Amazon Redshift DB開発者ガイド – データのアンロード処理

2013.08.26

データベーステーブルからAmazon S3の一連のファイルにデータをアンロードする為に、SELECT文とUNLOADコマンドを使用する事が出来ます。それをロードする為に使われたデータフォーマット形式の如何に関わらず、区切り文字形式若しくは固定幅形式のいずれかでテキストデータをアンロードする事が出来ます。また、圧縮されたGZIPファイルを作成するかどうかも指定出来ます。

一時的なセキュリティ証明書を使用して、Amazon S3バケットへのアクセスユーザを制限する事も出来ます。

重要:
Amazon Redshiftでは、出力ファイルを書き込むAmazon S3バケットは
クラスタと同じリージョン内に作成する必要があります。

目次

 

Amazon S3へのアンロード処理

Amazon RedshiftのSELECT文の結果は、ノードスライス1つあたり1つ若しくはそれ以上ファイルのセット全体で並列データのリロード処理を簡素化する為に分割されます。

Amazon Redshiftがサポートする他のSELECT文内部のLIMIT文を使用しているSELECT文文を除いて、UNLOADコマンド内部では、どんなSELECT文でも使用出来ます。例えば、特定の列を含む、または復数のテーブルを結合するWHERE句を使用しているSELECT文を使用出来たりします。もしクエリに引用符が含まれている場合(例えばリテラル値を囲む、等)、クエリテキスト(\')でそれらをエスケープする必要があります。詳細については、SELECTコマンドをご参照ください。

LIMIT句を使用する方法の詳細については、UNLOADコマンドの使用上の注意を参照してください。

unload ('select * from venue')   
to 's3://mybucket/tickit/venue_' 
credentials 'aws_access_key_id=<your-access-key-id>;aws_secret_access_key=<your-secret-access-key>';

一時的なセキュリティ証明書を使用して、データへアクセスするユーザーを制限する事が出来ます。証明書の寿命は短いですし、証明書が期限切れとなった後は再利用は出来ませんので、一時的なセキュリティ資格は強化されたセキュリティを提供する事となります。証明書の有効期限が切れるまでの間だけ、これらの一時的なセキュリティ認証情報を持つユーザーはリソースにアクセスする事が出来ます。詳細については、Temporary Security Credentialsをご参照ください。一時的なセキュリティ認証情報を使用してデータをアンロードするには、以下の構文を使用します。
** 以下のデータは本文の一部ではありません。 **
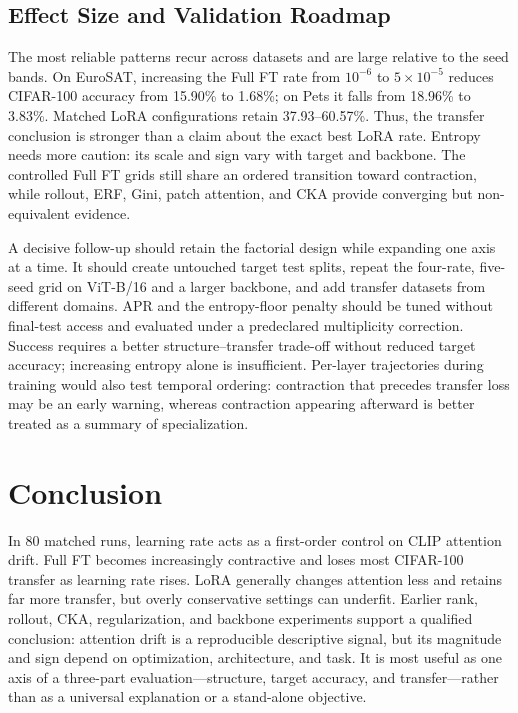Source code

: \documentclass[conference]{IEEEtran}
\begin{document}
\subsection{Effect Size and Validation Roadmap}
The most reliable patterns recur across datasets and are large relative to the seed bands. On EuroSAT, increasing the Full FT rate from $10^{-6}$ to $5\times10^{-5}$ reduces CIFAR-100 accuracy from 15.90\% to 1.68\%; on Pets it falls from 18.96\% to 3.83\%. Matched LoRA configurations retain 37.93--60.57\%. Thus, the transfer conclusion is stronger than a claim about the exact best LoRA rate. Entropy needs more caution: its scale and sign vary with target and backbone. The controlled Full FT grids still share an ordered transition toward contraction, while rollout, ERF, Gini, patch attention, and CKA provide converging but non-equivalent evidence.

A decisive follow-up should retain the factorial design while expanding one axis at a time. It should create untouched target test splits, repeat the four-rate, five-seed grid on ViT-B/16 and a larger backbone, and add transfer datasets from different domains. APR and the entropy-floor penalty should be tuned without final-test access and evaluated under a predeclared multiplicity correction. Success requires a better structure--transfer trade-off without reduced target accuracy; increasing entropy alone is insufficient. Per-layer trajectories during training would also test temporal ordering: contraction that precedes transfer loss may be an early warning, whereas contraction appearing afterward is better treated as a summary of specialization.

\section{Conclusion}
In 80 matched runs, learning rate acts as a first-order control on CLIP attention drift. Full FT becomes increasingly contractive and loses most CIFAR-100 transfer as learning rate rises. LoRA generally changes attention less and retains far more transfer, but overly conservative settings can underfit. Earlier rank, rollout, CKA, regularization, and backbone experiments support a qualified conclusion: attention drift is a reproducible descriptive signal, but its magnitude and sign depend on optimization, architecture, and task. It is most useful as one axis of a three-part evaluation---structure, target accuracy, and transfer---rather than as a universal explanation or a stand-alone objective.

\FloatBarrier
\balance


\end{document}
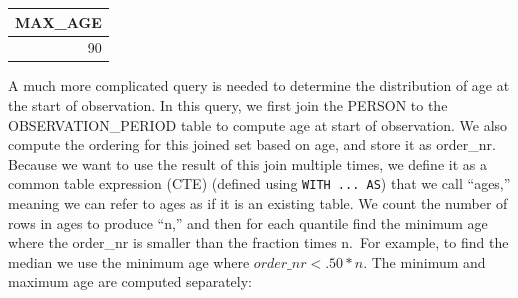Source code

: \documentclass[11pt]{book}
\theoremstyle{definition}
\theoremstyle{definition}
\theoremstyle{definition}
\theoremstyle{remark}
\begin{document}
\begin{longtable}[]{@{}r@{}}
\toprule
MAX\_AGE\tabularnewline
\midrule
\endhead
90\tabularnewline
\bottomrule
\end{longtable}

A much more complicated query is needed to determine the distribution of age at the start of observation. In this query, we first join the PERSON to the OBSERVATION\_PERIOD table to compute age at start of observation. We also compute the ordering for this joined set based on age, and store it as order\_nr. Because we want to use the result of this join multiple times, we define it as a common table expression (CTE) (defined using \texttt{WITH\ ...\ AS}) that we call ``ages,'' meaning we can refer to ages as if it is an existing table. We count the number of rows in ages to produce ``n,'' and then for each quantile find the minimum age where the order\_nr is smaller than the fraction times n.~For example, to find the median we use the minimum age where \(order\_nr < .50 * n\). The minimum and maximum age are computed separately:
\end{document}
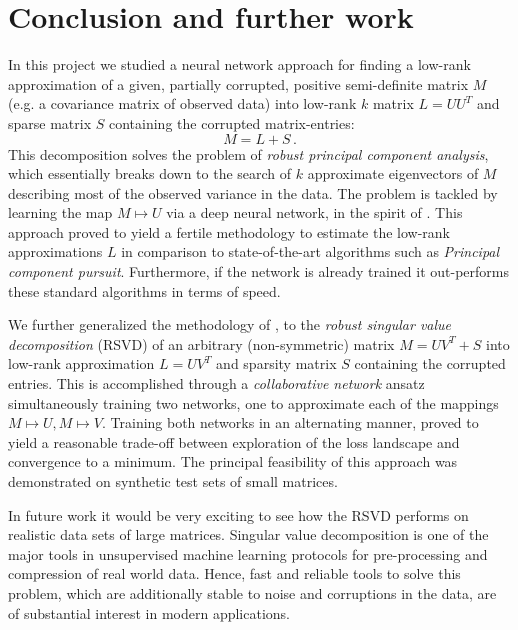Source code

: \newpage
\section{Conclusion and further work}\label{sec:outlook}

In this project we studied a neural network approach for finding a low-rank approximation of a given, partially corrupted, positive semi-definite matrix $M$ (e.g. a covariance matrix of observed data) into low-rank $k$ matrix $L = UU^T$ and sparse matrix $S$ containing the corrupted matrix-entries:
\[
M = L + S \,.
\]
This decomposition solves the problem of \textit{robust principal component analysis}, which essentially breaks down to the search of $k$ approximate eigenvectors of $M$ describing most of the observed variance in the data. The problem is tackled by learning the map $M \mapsto U$ via a deep neural network, in the spirit of \cite{herrera2020denise}. This approach proved to yield a fertile methodology to estimate the low-rank approximations $L$ in comparison to state-of-the-art algorithms such as \textit{Principal component pursuit}. Furthermore, if the network is already trained it out-performs these standard algorithms in terms of speed.

We further generalized the methodology of \cite{herrera2020denise}, to the \textit{robust singular value decomposition} (RSVD) of an arbitrary (non-symmetric) matrix $M = UV^T + S$ into low-rank approximation $L = UV^T$ and sparsity matrix $S$ containing the corrupted entries. This is accomplished through a \textit{collaborative network} ansatz simultaneously training two networks, one to approximate each of the mappings $M\mapsto U, M\mapsto V$. Training both networks in an alternating manner, proved to yield a reasonable trade-off between exploration of the loss landscape and convergence to a minimum. The principal feasibility of this approach was demonstrated on synthetic test sets of small matrices.

In future work it would be very exciting to see how the RSVD performs on realistic data sets of large matrices. Singular value decomposition is one of the major tools in unsupervised machine learning protocols for pre-processing and compression of real world data. Hence, fast and reliable tools to solve this problem, which are additionally stable to noise and corruptions in the data, are of substantial interest in modern applications.

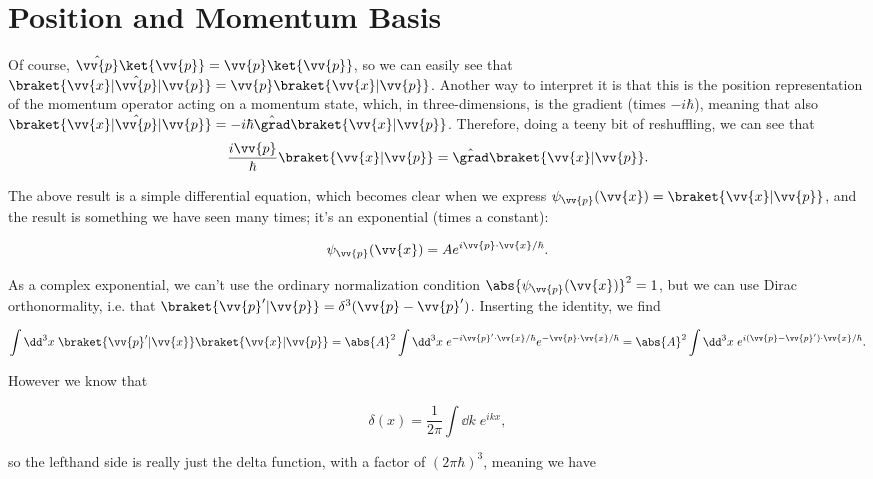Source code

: \section{Position and Momentum Basis}

\begin{parts}
\item Of course, $\hat{\vv{p}}\ket{\vv{p}} = \vv{p}\ket{\vv{p}}$, so we can easily see that $\braket{\vv{x} | \hat{\vv{p}} | \vv{p}} = \vv{p}\braket{\vv{x} | \vv{p}}$. Another way to interpret it is that this is the position representation of the momentum operator acting on a momentum state, which, in three-dimensions, is the gradient (times $-i\hbar$), meaning that also $\braket{\vv{x} | \hat{\vv{p}} | \vv{p}} = -i\hbar \hat{\grad}\braket{\vv{x} | \vv{p}}$. Therefore, doing a teeny bit of reshuffling, we can see that
  \begin{equation}
    \frac{i\vv{p}}{\hbar}\braket{\vv{x} | \vv{p}} = \hat{\grad}\braket{\vv{x} | \vv{p}}.
  \end{equation}


\item The above result is a simple differential equation, which becomes clear when we express $\psi_{\vv{p}}(\vv{x}) = \braket{\vv{x} | \vv{p}}$, and the result is something we have seen many times; it's an exponential (times a constant):

  \begin{equation}
    \psi_{\vv{p}}(\vv{x}) = Ae^{i\vv{p}\cdot\vv{x}/\hbar}.
  \end{equation}

  As a complex exponential, we can't use the ordinary normalization condition $\abs{\psi_{\vv{p}}(\vv{x})}^2 = 1$, but we can use Dirac orthonormality, i.e. that $\braket{\vv{p}' | \vv{p}} = \delta^3(\vv{p} - \vv{p}')$. Inserting the identity, we find

  \begin{equation}
    \int \dd^3x \; \braket{\vv{p}' | \vv{x}} \braket{\vv{x} | \vv{p}} = \abs{A}^2\int \dd^3x \; e^{-i\vv{p}'\cdot\vv{x}/\hbar}e^{-\vv{p}\cdot\vv{x}/\hbar} = \abs{A}^2\int \dd^3x \; e^{i(\vv{p} - \vv{p}')\cdot\vv{x}/\hbar}.
  \end{equation}

  However we know that

  \begin{equation}
    \delta(x) = \frac{1}{2\pi} \int \dd k \; e^{ikx},
  \end{equation}

  so the lefthand side is really just the delta function, with a factor of $(2\pi\hbar)^3$, meaning we have


\end{parts}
unload ('select * from venue')   
to 's3://mybucket/tickit/venue_'
credentials 'aws_access_key_id=<temporary-access-key-id>;aws_secret_access_key=<temporary-secret-access-key>;token=<temporary-token>' 
[<options>];

重要:
一時的なセキュリティ認証情報は、UNLOAD文実行の全期間に渡って有効である必要があります。
一時的なセキュリティ認証情報は、ロード処理中に有効期限が切れる場合、アンロード処理は失敗し、
トランザクションはロールバックされます。
例えば、一時的なセキュリティ認証情報の有効期限が15分、アンロード処理の処理時間が1時間掛かる場合、
アンロード処理は完了する前に時間切れで失敗するでしょう。

データのUNLOAD処理完了後、ファイル出力先に指定したAmazon S3バケットに移動し、正常にアンロードされた事を確認します。そこでは数字のゼロから始まる、スライス毎に1つの番号が割り振られたファイルを見ることになるでしょう。例えば以下のように。

venue_0000_part_00
venue_0001_part_00
venue_0002_part_00
venue_0003_part_00

UNLOAD処理完了後にAmazon S3のリスト操作を呼び出す事により、Amazon S3に書き込まれたファイルのリストを取得する事が出来ます。Amazon S3のリスト操作は最終的には一貫性を保ちますが、(S3リスト操作を)呼び出すタイミングによってはリストは不完全な状態で表示されるかもしれません。もし直ぐにちゃんとしたリスト情報が欲しいと言う場合はSTL_UNLOAD_LOGを照会します。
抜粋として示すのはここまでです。